Libyens Opposition fasst Hoda Ben Amir:Gaddafis Henkerin droht Todesstrafe

Brutal, fanatisch, theatralisch - eine Frau ganz nach dem Geschmack Gaddafis: Hoda Ben Amir, genannt "die Henkerin" oder "der Vampir", hat mit mörderischem Einsatz für den Despoten gekämpft und ist so zur Hassfigur der Opposition geworden. Nach ihrer Festnahme droht ihr die Todesstrafe.

Tomas Avenarius

Hoda Bin Amir ist eine Frau nach dem Geschmack des Revolutionsführers: Um ihre Linientreue zum Regime von Libyens Ex-Staatschef Muammar al-Gaddafi zu beweisen, gab sich die fanatische Anhängerin des "Großen Bruders" bei Hinrichtungen von Oppositionellen als Henkerin her. Beim Volk ist sie seitdem bekannt als "Hoda, der Vampir" oder, treffender noch, als "Hoda, die Henkerin".

Hoda Ben Amir

Hoda Ben Amir: Die Oppositionellen in Libyen nennen sie "Hoda, der Vampir" oder "Hoda, die Henkerin".

(Foto: oH)

Gaddafi hatte der heute 57-Jährigen ihren mörderischen Einsatz und ihre Ergebenheit gedankt: Sie war zweimal Bürgermeisterin von Bengasi, Vorsitzende verschiedener Revolutionskomitees, verantwortlich unter anderem für "Kontrolle und Zensur". Jetzt ist Hoda Bin Amir von den siegreichen Aufständischen festgenommen worden: Auf "den Vampir" warten der Richter und möglicherweise die Todesstrafe.

In ganz Libyen hat keine andere Frau die Brutalität des Gaddafi-Staats so personifiziert wie Hoda Bin Amir. Öffentlich in Erscheinung trat sie in ihren Zwanzigern. 1984 ließ Gaddafi den Regimegegner Al-Sadik Hamid al-Schuwehdy auf einem Basketballplatz in Bengasi im Schnellverfahren aburteilen und sofort danach hängen; Fernsehkameras übertrugen Schauprozess und Exekution landesweit. Weil der Verurteilte am Strang nicht sofort starb, trat die junge Hoda aus dem ins Stadion gekarrten Publikum von Schülern und Studenten hervor. Sie hängte sich an seine Beine, zerrte den Sterbenden tiefer in die Schlinge.

Der "Bruder Führer", der das makabre Schauspiel im Fernsehen verfolgt hatte wie Millionen von Libyern, förderte seine Henkerin seitdem. Sie stieg zur Funktionärin in den berüchtigten "Ligan Thawriyya" auf, Gaddafis in den Städten und Dörfern spitzelnden Revolutionskomitees. Hoda Bin Amir wurde Bürgermeisterin der schon immer oppositionellen Hafenstadt Bengasi, lief mit der Pistole am Gürtel durch die Straßen.

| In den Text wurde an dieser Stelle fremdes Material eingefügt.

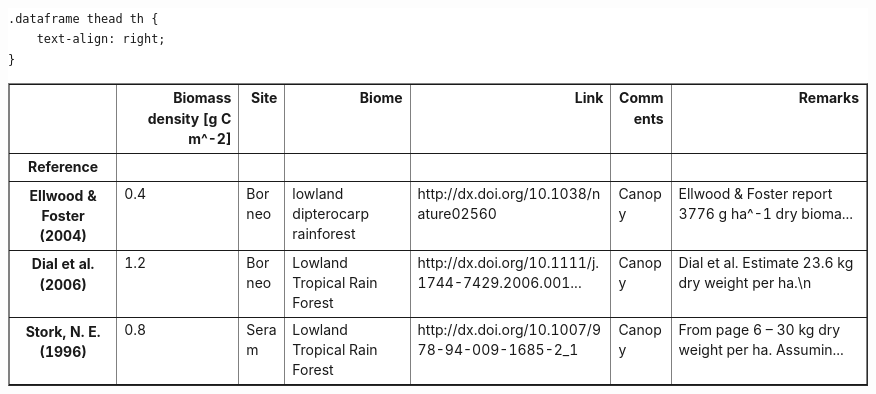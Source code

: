     .dataframe thead th {
        text-align: right;
    }
</style>
<table border="1" class="dataframe">
  <thead>
    <tr style="text-align: right;">
      <th></th>
      <th>Biomass density [g C m^-2]</th>
      <th>Site</th>
      <th>Biome</th>
      <th>Link</th>
      <th>Comments</th>
      <th>Remarks</th>
    </tr>
    <tr>
      <th>Reference</th>
      <th></th>
      <th></th>
      <th></th>
      <th></th>
      <th></th>
      <th></th>
    </tr>
  </thead>
  <tbody>
    <tr>
      <th>Ellwood &amp; Foster (2004)</th>
      <td>0.4</td>
      <td>Borneo</td>
      <td>lowland dipterocarp rainforest</td>
      <td>http://dx.doi.org/10.1038/nature02560</td>
      <td>Canopy</td>
      <td>Ellwood &amp; Foster report 3776 g ha^-1 dry bioma...</td>
    </tr>
    <tr>
      <th>Dial et al. (2006)</th>
      <td>1.2</td>
      <td>Borneo</td>
      <td>Lowland Tropical Rain Forest</td>
      <td>http://dx.doi.org/10.1111/j.1744-7429.2006.001...</td>
      <td>Canopy</td>
      <td>Dial et al. Estimate 23.6 kg dry weight per ha.\n</td>
    </tr>
    <tr>
      <th>Stork, N. E. (1996)</th>
      <td>0.8</td>
      <td>Seram</td>
      <td>Lowland Tropical Rain Forest</td>
      <td>http://dx.doi.org/10.1007/978-94-009-1685-2_1</td>
      <td>Canopy</td>
      <td>From page 6 – 30 kg dry weight per ha. Assumin...</td>
    </tr>
  </tbody>
</table>
</div>
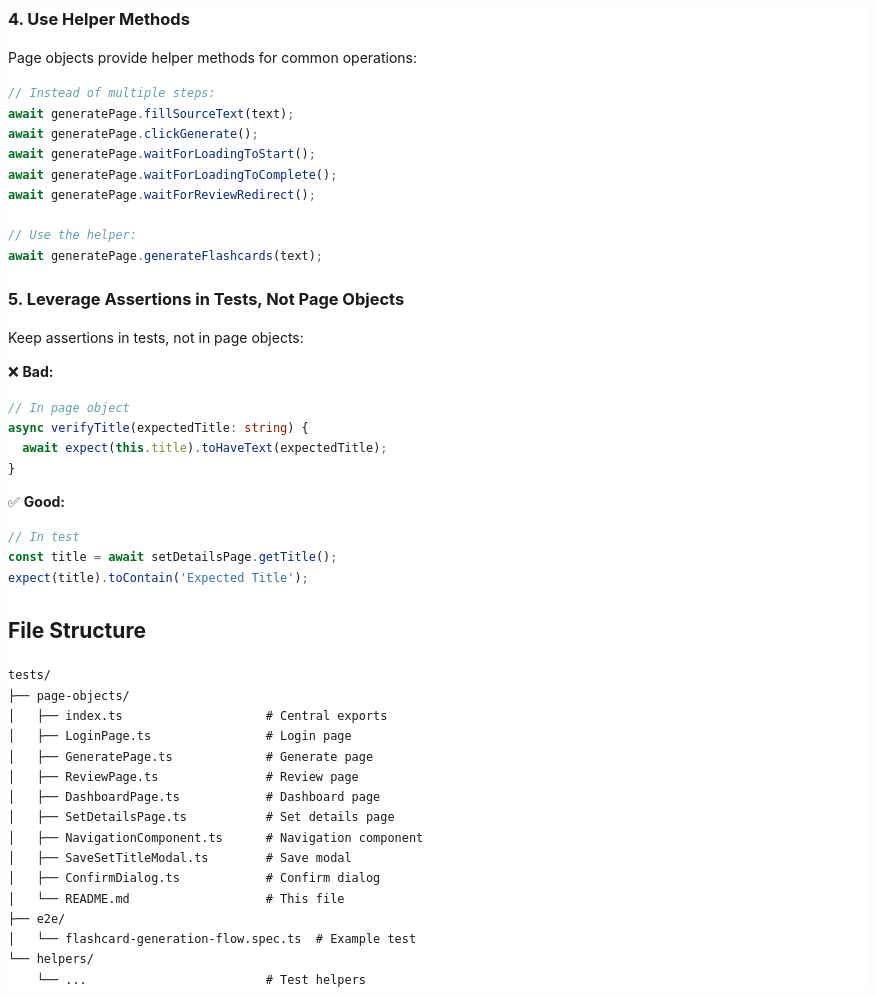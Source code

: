 ### 4. Use Helper Methods

Page objects provide helper methods for common operations:

```typescript
// Instead of multiple steps:
await generatePage.fillSourceText(text);
await generatePage.clickGenerate();
await generatePage.waitForLoadingToStart();
await generatePage.waitForLoadingToComplete();
await generatePage.waitForReviewRedirect();

// Use the helper:
await generatePage.generateFlashcards(text);
```

### 5. Leverage Assertions in Tests, Not Page Objects

Keep assertions in tests, not in page objects:

❌ **Bad:**
```typescript
// In page object
async verifyTitle(expectedTitle: string) {
  await expect(this.title).toHaveText(expectedTitle);
}
```

✅ **Good:**
```typescript
// In test
const title = await setDetailsPage.getTitle();
expect(title).toContain('Expected Title');
```

## File Structure

```
tests/
├── page-objects/
│   ├── index.ts                    # Central exports
│   ├── LoginPage.ts                # Login page
│   ├── GeneratePage.ts             # Generate page
│   ├── ReviewPage.ts               # Review page
│   ├── DashboardPage.ts            # Dashboard page
│   ├── SetDetailsPage.ts           # Set details page
│   ├── NavigationComponent.ts      # Navigation component
│   ├── SaveSetTitleModal.ts        # Save modal
│   ├── ConfirmDialog.ts            # Confirm dialog
│   └── README.md                   # This file
├── e2e/
│   └── flashcard-generation-flow.spec.ts  # Example test
└── helpers/
    └── ...                         # Test helpers
```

2008 gab sie Befehl, auf eine kleine Gruppe von Demonstranten zu schießen, die am 17. Februar gegen die dänischen Mohammed-Karikaturen protestiert hatten. Das Datum des damaligen Massakers gab dem jetzigen Aufstand gegen das Regime seinen Namen: Die Gaddafi-Gegner in Bengasi, Misrata und Tripolis nennen sich zu Ehren der Opfer von 2008 "Koalition des 17. Februar".

Ihre Brutalität machte Hoda Bin Amir zu einer der reichsten Frauen Libyens

Hoda Bin Amir wurde in Al-Marg in der Nähe von Bengasi geboren und besuchte dort die Universität. Sie stammt aus ärmlichen Verhältnissen; ihr Vater war ein ebenso fanatischer Gaddafi-Anhänger wie die Tochter. Als der Machthaber 1973 in einem taktischen Schachzug vorgab, von seinem Posten zurücktreten zu wollen, setzte der Vater seinem Sohn öffentlich ein Messer an den Hals: Sollte der geliebte Revolutionsführer sein Amt tatsächlich niederlegen, werde er sein Kind töten.

Ihre Brutalität und Theatralik haben Hoda Bin Amir zu Einfluss und Reichtum im Gaddafi-Staat verholfen. Als Mitglied des obersten Führungszirkels soll sie es zu einer der reichsten Frauen Libyens gebracht haben. Auch in den sechs Monaten des Aufstands präsentierte sie sich als unerbittliche Vertreterin des Regimes an der Seite des Machthabers - eine Rolle, die sie bis zu ihrer Festnahme liebte.